Après une longue bataille juridique, il abandonne et acquiert un terrain privé aux Issers. Sauf que celui-ci est situé près d’une ligne électrique de moyenne tension. «Cette ligne devait être déplacée de trois mètres. J’ai fait la demande à Sonelgaz en juillet dernier pour venir établir le devis. En vain», s’indigne-t-il, précisant que 40% de ses produits sont destinés au marché extérieur.

A entendre ces créateurs de richesse disserter sur leurs déboires avec l’administration, on comprend pourquoi l’Algérie n’a pas réussi son décollage économique et à réduire sa dépendance aux hydrocarbures. 

Un projet ambitieux bloqué à cause… d’un gourbi

En dépit des instructions du président de la République, beaucoup d’investisseurs de la wilaya de Boumerdès peinent à lancer leurs projets à cause de lourdeurs bureaucratiques et de l’inertie de certains responsables locaux.

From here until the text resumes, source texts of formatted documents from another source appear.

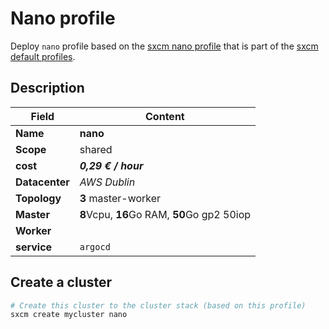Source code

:# Nano profile

Deploy `nano` profile based on the [sxcm nano profile](https://raw.githubusercontent.com/startxfr/sxcm/main/src/profiles/install-config-nano.yml) that is part of the [sxcm default profiles](../../3-profiles).

## Description

| Field          | Content                                      |
| -------------- | -------------------------------------------- |
| **Name**       | **nano**                                     |
| **Scope**      | shared                                       |
| **cost**       | ***0,29 € / hour***                          |
| **Datacenter** | _AWS Dublin_                                 |
| **Topology**   | **3** master-worker                          |
| **Master**     | **8**Vcpu, **16**Go RAM, **50**Go gp2  50iop |
| **Worker**     |                                              |
| **service**    | `argocd`                                     |

## Create a cluster

```bash
# Create this cluster to the cluster stack (based on this profile)
sxcm create mycluster nano
```
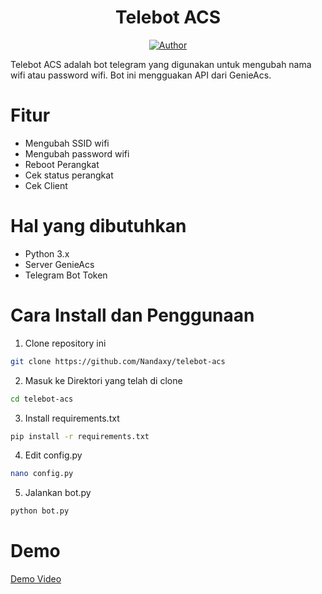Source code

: <h1 align="center">Telebot ACS</h1>

</p>
<p align="center">
<a href="https://github.com/Nandaxy"><img title="Author" src="https://img.shields.io/badge/AUTHOR-Nandaxy-green.svg?style=for-the-badge&logo=github"></a>

Telebot ACS adalah bot telegram yang digunakan untuk mengubah nama wifi atau password wifi. Bot ini mengguakan API dari GenieAcs.

# Fitur
- Mengubah SSID wifi
- Mengubah password wifi
- Reboot Perangkat
- Cek status perangkat
- Cek Client

# Hal yang dibutuhkan

- Python 3.x
- Server GenieAcs
- Telegram Bot Token

# Cara Install dan Penggunaan

1. Clone repository ini

```bash
git clone https://github.com/Nandaxy/telebot-acs
```

2. Masuk ke Direktori yang telah di clone

```bash
cd telebot-acs
```

3. Install requirements.txt

```bash
pip install -r requirements.txt
```

4. Edit config.py

```bash
nano config.py
```

5. Jalankan bot.py

```bash 
python bot.py
```

# Demo

[Demo Video](https://www.zenn.my.id/file/video/lv_0_20250123094156.mp4)
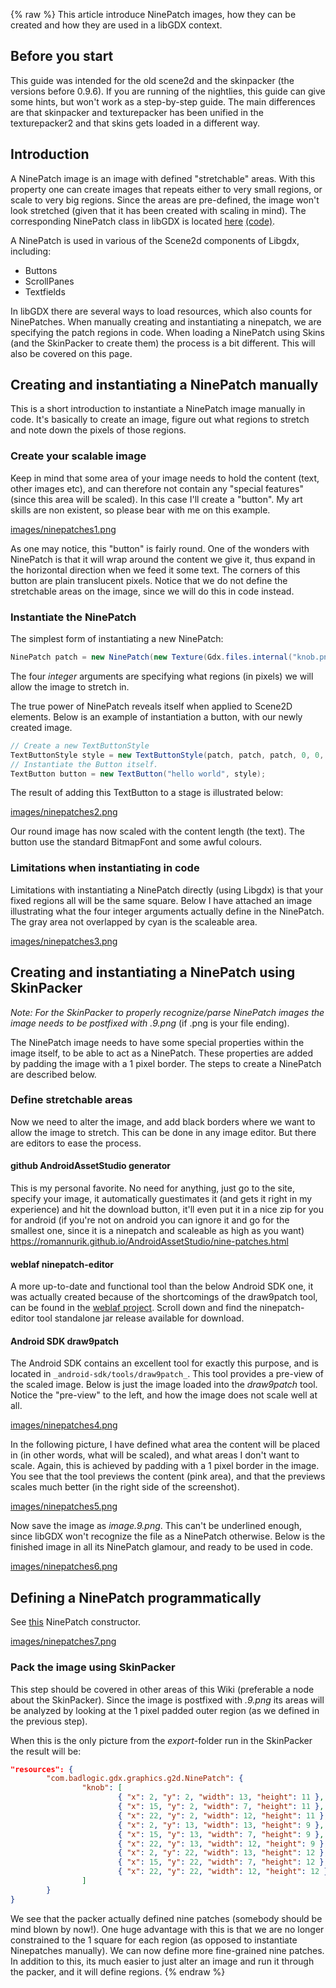 {% raw %}
This article introduce NinePatch images, how they can be created and how they
are used in a libGDX context.

## Before you start ##

This guide was intended for the old scene2d and the skinpacker (the versions before 0.9.6). If you are running of the nightlies, this guide can give some hints, but won't work as a step-by-step guide. The main differences are that skinpacker and texturepacker has been unified in the texturepacker2 and that skins gets loaded in a different way. 

## Introduction ##

A NinePatch image is an image with defined "stretchable" areas. With this
property one can create images that repeats either to very small
regions, or scale to very big regions. Since the areas are pre-defined,
the image won't look stretched (given that it has been created with
scaling in mind). The corresponding NinePatch class in libGDX is located [here](http://libgdx.badlogicgames.com/nightlies/docs/api/com/badlogic/gdx/graphics/g2d/NinePatch.html)
[(code)](https://github.com/libgdx/libgdx/tree/master/gdx/src/com/badlogic/gdx/graphics/g2d/NinePatch.java).

A NinePatch is used in various of the Scene2d components of Libgdx,
including:
  * Buttons
  * ScrollPanes
  * Textfields

In libGDX there are several ways to load resources, which also counts for NinePatches. When manually creating and instantiating a ninepatch, we are specifying the patch regions in code. When loading a NinePatch using Skins (and the SkinPacker to create them) the process is a bit different. This will also be covered on this page.

## Creating and instantiating a NinePatch manually  ##

This is a short introduction to instantiate a NinePatch image manually in code. It's basically to create an image, figure out what regions to stretch and note down the pixels of those regions.

### Create your scalable image ###

Keep in mind that some area of your image needs to hold the content
(text, other images etc), and can therefore not contain any "special
features" (since this area will be scaled). In this case I'll create a
"button". My art skills are non existent, so please bear with me on this
example.

[images/ninepatches1.png](images/ninepatches1.png)

As one may notice, this "button" is fairly round. One of the wonders
with NinePatch is that it will wrap around the content we give it, thus
expand in the horizontal direction when we feed it some text. The
corners of this button are plain translucent pixels. Notice that we do
not define the stretchable areas on the image, since we will do this in
code instead.

### Instantiate the NinePatch ###

The simplest form of instantiating a new NinePatch:
```java
NinePatch patch = new NinePatch(new Texture(Gdx.files.internal("knob.png")), 12, 12, 12, 12);
```
The four _integer_ arguments are specifying what regions (in pixels) we will
allow the image to stretch in.

The true power of NinePatch reveals itself when applied to Scene2D
elements. Below is an example of instantiation a button, with our newly
created image.
```java
// Create a new TextButtonStyle
TextButtonStyle style = new TextButtonStyle(patch, patch, patch, 0, 0, 0, 0, new BitmapFont(), new Color(0.3f, 0.2f, 0.8f, 1f), new Color(0, 0, 0, 1f), new Color(0, 0, 0, 1f));
// Instantiate the Button itself.
TextButton button = new TextButton("hello world", style);
```

The result of adding this TextButton to a stage is illustrated below:

[images/ninepatches2.png](images/ninepatches2.png)

Our round image has now scaled with the content length (the text). The button use the standard BitmapFont and some awful colours.

### Limitations when instantiating in code ###

Limitations with instantiating a NinePatch directly (using Libgdx) is that your fixed regions all will be the same square. Below I have attached an image illustrating what the four integer arguments actually define in the NinePatch. The gray area not overlapped by cyan is the scaleable area.

[images/ninepatches3.png](images/ninepatches3.png)

## Creating and instantiating a NinePatch using SkinPacker ##

*Note:* _For the SkinPacker to properly recognize/parse NinePatch images
the image needs to be postfixed with .9.png_ (if .png is your file
ending).

The NinePatch image needs to have some special properties within the
image itself, to be able to act as a NinePatch. These properties are
added by padding the image with a 1 pixel border. The steps to create a
NinePatch are described below.

### Define stretchable areas ###

Now we need to alter the image, and add black borders where we want to
allow the image to stretch. This can be done in any image editor. But
there are editors to ease the process.

#### github AndroidAssetStudio generator ####
This is my personal favorite. No need for anything, just go to the site, specify your image, it automatically guestimates it (and gets it right in my experience) and hit the download button, it'll even put it in a nice zip for you for android (if you're not on android you can ignore it and go for the smallest one, since it is a ninepatch and scaleable as high as you want)
https://romannurik.github.io/AndroidAssetStudio/nine-patches.html

#### weblaf ninepatch-editor
A more up-to-date and functional tool than the below Android SDK one, it was actually created because of the shortcomings of the draw9patch tool, can be found in the [weblaf project](https://github.com/mgarin/weblaf). Scroll down and find the ninepatch-editor tool standalone jar release available for download.

#### Android SDK draw9patch
The Android SDK contains an excellent tool for exactly this purpose,
and is located in `_android-sdk/tools/draw9patch_`. This tool provides a
pre-view of the scaled image. Below is just the image loaded into the
*draw9patch* tool. Notice the "pre-view" to the left, and how the image
does not scale well at all.

[images/ninepatches4.png](images/ninepatches4.png)

In the following picture, I have defined what area the content will be
placed in (in other words, what will be scaled), and what areas I don't
want to scale. Again, this is achieved by padding with a 1 pixel border
in the image. You see that the tool previews the content (pink area),
and that the previews scales much better (in the right side of the
screenshot).

[images/ninepatches5.png](images/ninepatches5.png)

Now save the image as _image.9.png_. This can't be underlined enough,
since libGDX won't recognize the file as a NinePatch otherwise. Below is
the finished image in all its NinePatch glamour, and ready to be used in
code.

[images/ninepatches6.png](images/ninepatches6.png)

## Defining a NinePatch programmatically ##

See [this](http://libgdx.badlogicgames.com/nightlies/docs/api/com/badlogic/gdx/graphics/g2d/NinePatch.html#NinePatch%28com.badlogic.gdx.graphics.Texture,%20int,%20int,%20int,%20int%29) NinePatch constructor.

[images/ninepatches7.png](images/ninepatches7.png)

### Pack the image using SkinPacker ###

This step should be covered in other areas of this Wiki (preferable a node about the SkinPacker). Since the image is postfixed with _.9.png_ its areas will be analyzed by looking at the 1 pixel padded outer region (as we defined in the previous step).

When this is the only picture from the _export_-folder run in the SkinPacker the result will be:

```json
"resources": {
        "com.badlogic.gdx.graphics.g2d.NinePatch": {
                "knob": [
                        { "x": 2, "y": 2, "width": 13, "height": 11 },
                        { "x": 15, "y": 2, "width": 7, "height": 11 },
                        { "x": 22, "y": 2, "width": 12, "height": 11 },
                        { "x": 2, "y": 13, "width": 13, "height": 9 },
                        { "x": 15, "y": 13, "width": 7, "height": 9 },
                        { "x": 22, "y": 13, "width": 12, "height": 9 },
                        { "x": 2, "y": 22, "width": 13, "height": 12 },
                        { "x": 15, "y": 22, "width": 7, "height": 12 },
                        { "x": 22, "y": 22, "width": 12, "height": 12 }
                ]
        }
}
```

We see that the packer actually defined nine patches (somebody should be mind blown by now!). One huge advantage with this is that we are no longer constrained to the 1 square for each region (as opposed to instantiate Ninepatches manually). We can now define more fine-grained nine patches. In addition to this, its much easier to just alter an image and run it through the packer, and it will define regions.
{% endraw %}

C’est le cas de Yazid, gérant de la Sarl Plastuba, une unité de fabrication de tuyauterie et accessoires basée à Boudouaou. Après quelques années d’expérience fructueuse, cet ingénieur en matériaux des procédés songe à la nécessité de développer son activité. Mais cela a été rendu difficile par l’absence de terrain.

«On fabrique une moyenne de 500 000 pièces par an. Nos produits n’ont rien à envier à ceux que l’Algérie importe de l’étranger, y compris ceux qui proviennent de pays européens. Si on a suffisamment d’espace, on pourra aller jusqu’à 2 millions de pièces/an et augmenter nos effectifs de 50 à 200. Aujourd’hui, on couvre plus de 30% des besoins du marché national. A long terme, on peut même exporter», précise-t-il.

En 2018, cet industriel obtient une parcelle de 1900 m2 dans la ZAD de Thénia. Une fois sur le site, il découvre, ahuri, que le terrain en question est occupé par deux minuscules bâtisses de parpaing occupées par une famille qui se prétend être la propriétaire des lieux. Yazid informe tous les responsables locaux dans l’espoir d’intervenir en sa faveur ou, le cas échéant, lui attribuer un autre lot de terrain.

Mais ses démarches sont restées vaines. Trois ans plus tard, aucune solution en vue. Face à cette situation, il recourt à la justice qui, à ce jour, n’a pas rendu son verdict dans l’affaire.

En bon investisseur, Yazid se voit en effet empêtré dans des problèmes qui devaient être résolus par l’Etat. Son projet d’aider le pays à réduire le volume des exportations est mis en veilleuse en attendant que les responsables devant l’accompagner se réveillent de leur torpeur hivernale et appliquent les orientations du Président.